The Church of San Niccolò d’Oltrarno

A single nave; a series of artworks worth seeing

Jane Fortune
September 6, 2017 - 14:10

The whole of Italy celebrates the height of summer holidays on August 15, the day known as Ferragosto. Although many younger-generation Italians have forgotten the origins of this once-religious feast, it traditionally honored the Virgin Mary’s assumption into heaven. Mary’s divine immortality and the art representing it has been on my mind since Timothy Verdon’s interesting exhibition “Picturing Mary: Woman, Mother, Idea” at Washington’s National Museum of Women in the Arts in 2015. Tuscany abounds with Madonna imagery and her paintings represent one of the most unique aspects of Catholicism: no other modern religion so widely promotes the divinity of a female figure.

Ph. Michelle Davis


An interesting “Mary fresco” can be found on the northern wall of the sacristy of the church of San Niccolò d’Oltrarno, the understated single-nave church that is the district’s focal point. In this recently restored Madonna of the Belt (Madonna della Cintola), Mary is shown handing her goat-hair “girdle” to none other than Doubting Thomas, as proof of her ascension into heaven. The belt as a symbol of chastity was prevalent on the Italian peninsula as far back as Roman times, but what is even more interesting is that this relic actually exists today. It’s a 34-inch belt, dyed green and embroidered with golden thread that can be found in Prato as part of the city’s cathedral collection. Every year on September 8, the relic is taken from its encasing in Angolo Gaddi’s frescoed chapel depicting scenes from Mary’s life and presented to the public. To see that painterly subjects continue to “come to life” through rituals like these is nothing short of fascinating.

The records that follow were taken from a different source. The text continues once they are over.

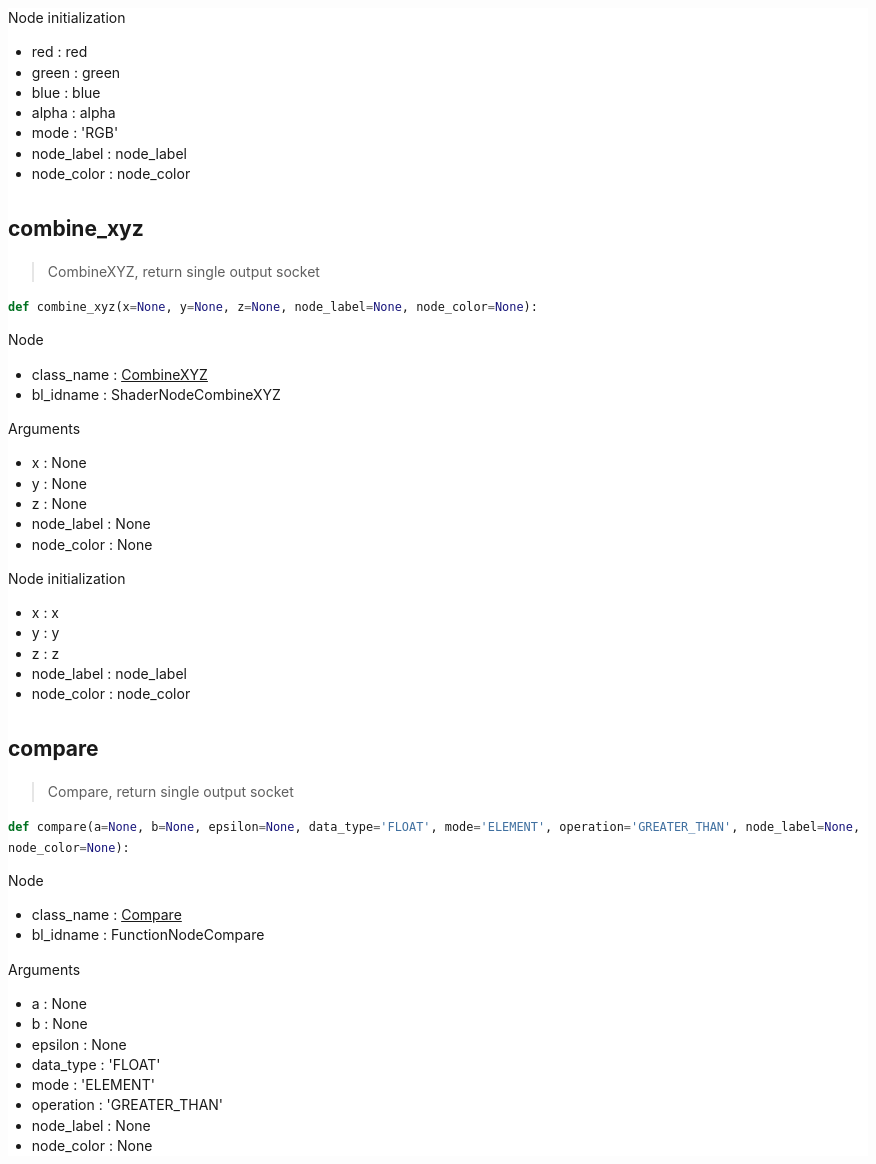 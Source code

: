 Node initialization
 - red : red
 - green : green
 - blue : blue
 - alpha : alpha
 - mode : 'RGB'
 - node_label : node_label
 - node_color : node_color

## combine_xyz

> CombineXYZ, return single output socket

``` python
def combine_xyz(x=None, y=None, z=None, node_label=None, node_color=None):
```
Node
 - class_name : [CombineXYZ](/docs/GeoNodes_classes/CombineXYZ.md)
 - bl_idname : ShaderNodeCombineXYZ

Arguments
 - x : None
 - y : None
 - z : None
 - node_label : None
 - node_color : None

Node initialization
 - x : x
 - y : y
 - z : z
 - node_label : node_label
 - node_color : node_color

## compare

> Compare, return single output socket

``` python
def compare(a=None, b=None, epsilon=None, data_type='FLOAT', mode='ELEMENT', operation='GREATER_THAN', node_label=None, node_color=None):
```
Node
 - class_name : [Compare](/docs/GeoNodes_classes/Compare.md)
 - bl_idname : FunctionNodeCompare

Arguments
 - a : None
 - b : None
 - epsilon : None
 - data_type : 'FLOAT'
 - mode : 'ELEMENT'
 - operation : 'GREATER_THAN'
 - node_label : None
 - node_color : None
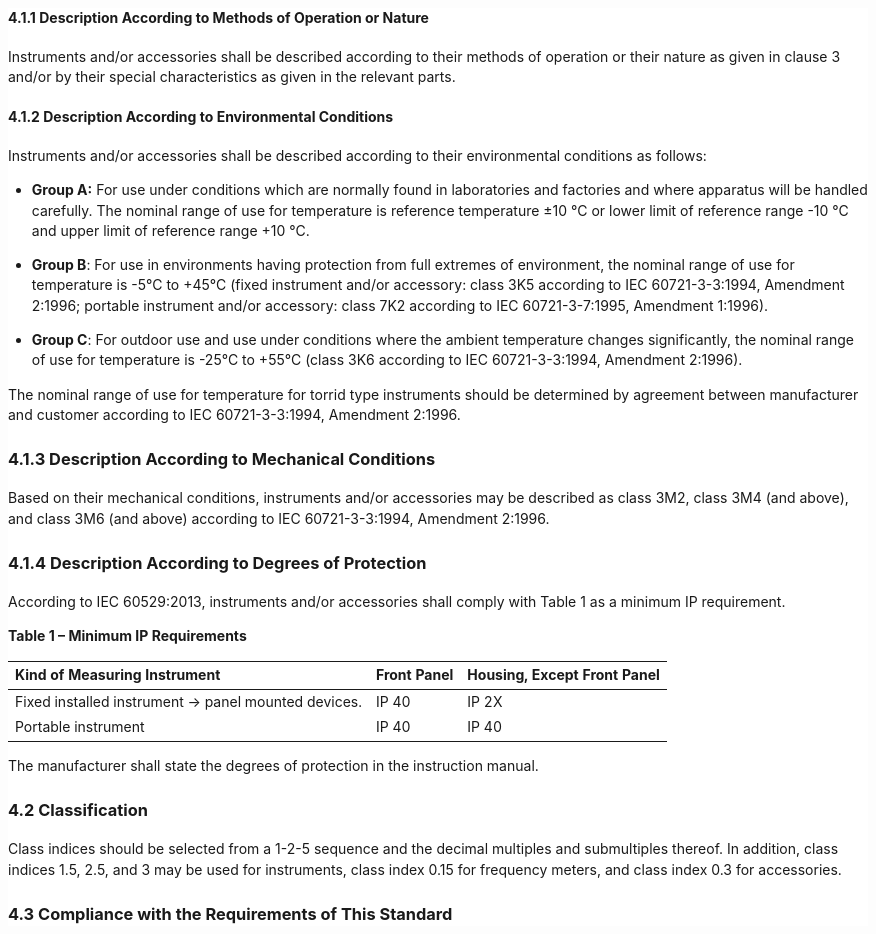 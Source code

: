 #### 4.1.1 Description According to Methods of Operation or Nature

Instruments and/or accessories shall be described according to their methods of operation or their nature as given in clause 3 and/or by their special characteristics as given in the relevant parts.

#### 4.1.2 Description According to Environmental Conditions

Instruments and/or accessories shall be described according to their environmental conditions as follows:

- **Group A:** For use under conditions which are normally found in laboratories and factories and where apparatus will be handled carefully. The nominal range of use for temperature is reference temperature ±10 °C or lower limit of reference range -10 °C and upper limit of reference range +10 °C.

- **Group B**: For use in environments having protection from full extremes of environment, the nominal range of use for temperature is -5°C to +45°C (fixed instrument and/or accessory: class 3K5 according to IEC 60721-3-3:1994, Amendment 2:1996; portable instrument and/or accessory: class 7K2 according to IEC 60721-3-7:1995, Amendment 1:1996).

- **Group C**: For outdoor use and use under conditions where the ambient temperature changes significantly, the nominal range of use for temperature is -25°C to +55°C (class 3K6 according to IEC 60721-3-3:1994, Amendment 2:1996).

The nominal range of use for temperature for torrid type instruments should be determined by agreement between manufacturer and customer according to IEC 60721-3-3:1994, Amendment 2:1996.

### 4.1.3 Description According to Mechanical Conditions

Based on their mechanical conditions, instruments and/or accessories may be described as class 3M2, class 3M4 (and above), and class 3M6 (and above) according to IEC 60721-3-3:1994, Amendment 2:1996.

### 4.1.4 Description According to Degrees of Protection

According to IEC 60529:2013, instruments and/or accessories shall comply with Table 1 as a minimum IP requirement.

**Table 1 – Minimum IP Requirements**

| Kind of Measuring Instrument                                    | Front Panel | Housing, Except Front Panel |
| :-------------------------------------------------------------- | :---------- | :-------------------------- |
| Fixed installed instrument → panel mounted devices.             | IP 40       | IP 2X                       |
| Portable instrument                                             | IP 40       | IP 40                       |

The manufacturer shall state the degrees of protection in the instruction manual.

### 4.2 Classification

Class indices should be selected from a 1-2-5 sequence and the decimal multiples and submultiples thereof. In addition, class indices 1.5, 2.5, and 3 may be used for instruments, class index 0.15 for frequency meters, and class index 0.3 for accessories.

### 4.3 Compliance with the Requirements of This Standard
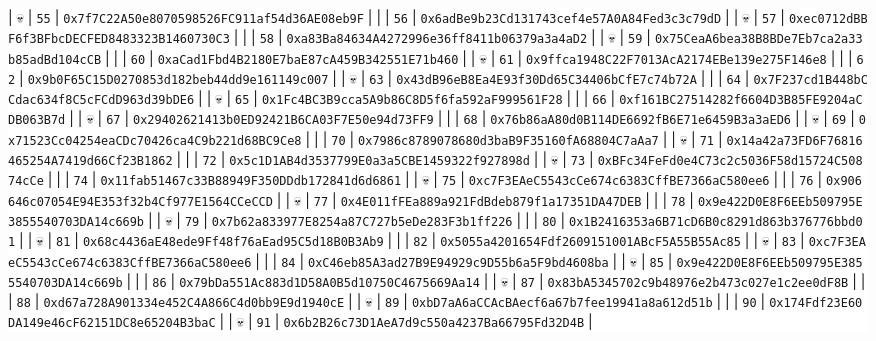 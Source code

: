 | 💀 | `55` | `0x7f7C22A50e8070598526FC911af54d36AE08eb9F` |
|  | `56` | `0x6adBe9b23Cd131743cef4e57A0A84Fed3c3c79dD` |
| 💀 | `57` | `0xec0712dBBF6f3BFbcDECFED8483323B1460730C3` |
|  | `58` | `0xa83Ba84634A4272996e36ff8411b06379a3a4aD2` |
| 💀 | `59` | `0x75CeaA6bea38B8BDe7Eb7ca2a33b85adBd104cCB` |
|  | `60` | `0xaCad1Fbd4B2180E7baE87cA459B342551E71b460` |
| 💀 | `61` | `0x9ffca1948C22F7013AcA2174EBe139e275F146e8` |
|  | `62` | `0x9b0F65C15D0270853d182beb44dd9e161149c007` |
| 💀 | `63` | `0x43dB96eB8Ea4E93f30Dd65C34406bCfE7c74b72A` |
|  | `64` | `0x7F237cd1B448bCCdac634f8C5cFCdD963d39bDE6` |
| 💀 | `65` | `0x1Fc4BC3B9cca5A9b86C8D5f6fa592aF999561F28` |
|  | `66` | `0xf161BC27514282f6604D3B85FE9204aCDB063B7d` |
| 💀 | `67` | `0x29402621413b0ED92421B6CA03F7E50e94d73FF9` |
|  | `68` | `0x76b86aA80d0B114DE6692fB6E71e6459B3a3aED6` |
| 💀 | `69` | `0x71523Cc04254eaCDc70426ca4C9b221d68BC9Ce8` |
|  | `70` | `0x7986c8789078680d3baB9F35160fA68804C7aAa7` |
| 💀 | `71` | `0x14a42a73FD6F76816465254A7419d66Cf23B1862` |
|  | `72` | `0x5c1D1AB4d3537799E0a3a5CBE1459322f927898d` |
| 💀 | `73` | `0xBFc34FeFd0e4C73c2c5036F58d15724C50874cCe` |
|  | `74` | `0x11fab51467c33B88949F350DDdb172841d6d6861` |
| 💀 | `75` | `0xc7F3EAeC5543cCe674c6383CffBE7366aC580ee6` |
|  | `76` | `0x906646c07054E94E353f32b4Cf977E1564CCeCCD` |
| 💀 | `77` | `0x4E011fFEa889a921FdBdeb879f1a17351DA47DEB` |
|  | `78` | `0x9e422D0E8F6EEb509795E3855540703DA14c669b` |
| 💀 | `79` | `0x7b62a833977E8254a87C727b5eDe283F3b1ff226` |
|  | `80` | `0x1B2416353a6B71cD6B0c8291d863b376776bbd01` |
| 💀 | `81` | `0x68c4436aE48ede9Ff48f76aEad95C5d18B0B3Ab9` |
|  | `82` | `0x5055a4201654Fdf2609151001ABcF5A55B55Ac85` |
| 💀 | `83` | `0xc7F3EAeC5543cCe674c6383CffBE7366aC580ee6` |
|  | `84` | `0xC46eb85A3ad27B9E94929c9D55b6a5F9bd4608ba` |
| 💀 | `85` | `0x9e422D0E8F6EEb509795E3855540703DA14c669b` |
|  | `86` | `0x79bDa551Ac883d1D58A0B5d10750C4675669Aa14` |
| 💀 | `87` | `0x83bA5345702c9b48976e2b473c027e1c2ee0dF8B` |
|  | `88` | `0xd67a728A901334e452C4A866C4d0bb9E9d1940cE` |
| 💀 | `89` | `0xbD7aA6aCCAcBAecf6a67b7fee19941a8a612d51b` |
|  | `90` | `0x174Fdf23E60DA149e46cF62151DC8e65204B3baC` |
| 💀 | `91` | `0x6b2B26c73D1AeA7d9c550a4237Ba66795Fd32D4B` |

Though opinions vary as to the San Niccolò painting’s attribution, several reputable scholars attribute the work to Alessio Baldovinetti and believe the frescoed lunette to represent a peak in his creative endeavors. In the sacristy, the Madonna of the Belt is in good company. You will also want to seek out the polychrome crucifix by Michelozzo (c. 1435) and Neri di Bicci’s Trinity with Saints (1463) in addition to The Sermon of St John the Baptist (1608) by Jacopo Chimenti. Though the San Niccolò quarter is primarily known for Arnolfo di Cambio’s 160-step defense tower in piazza Poggi, where Republic-loving Michelangelo is said to have hidden during the Medici siege of 1530, its church, as one of the oldest in Florence, deserves rediscovery. Therein, art lovers can view gems from the fifteenth through the seventeenth centuries.

In 2008, the church of San Niccolò d’Oltrarno became a stage to the Opificio delle Pietre Dure’s work when its flood-damaged structure was restored and modernized. Located between the hills surrounding San Miniato and the Arno river, the church stands in an area prone to flooding. Markings of these tragedies in 1557 and 1966 can be found on the façade itself. After the 1557 flood, the church was rebuilt by the neighborhood’s inhabitants, whilst noble families commissioned ornate paintings and a rose window that was added to the façade.

The church’s history as a “flood victim” is another reason why it is particularly dear to me. After all, we should never forget how deeply the Florence flood of 1966 affected Florentine society. One historian recently surprised me by claiming that the tragedy was a springboard to the Women’s Lib movement in Italy, as it was the first time Florentine women appeared in public wearing trousers. Overall, the city’s restorers seem to agree with this premise, albeit for different reasons: before the flood, conservation was “men’s work”. The immediate need for “helping hands” changed that, as the post-flood restoration efforts opened up the field to a large number of local women conservators. Today, restoration is primarily a “feminine” trade in Florence. The Opificio delle Pietre Dure, one of the world’s top three restoration laboratories, is a stellar example of this phenomenon. The results of its labors can be seen throughout the church from floor to rooftop.

During your visit to the church of San Niccolò d’Oltrarno, keep a watchful eye out for Gentile da Fabriano’s polyptych, whose central panel depicts Christ and the Virgin Mary’s Intercession to God, the Father, surrounded by saintly icons.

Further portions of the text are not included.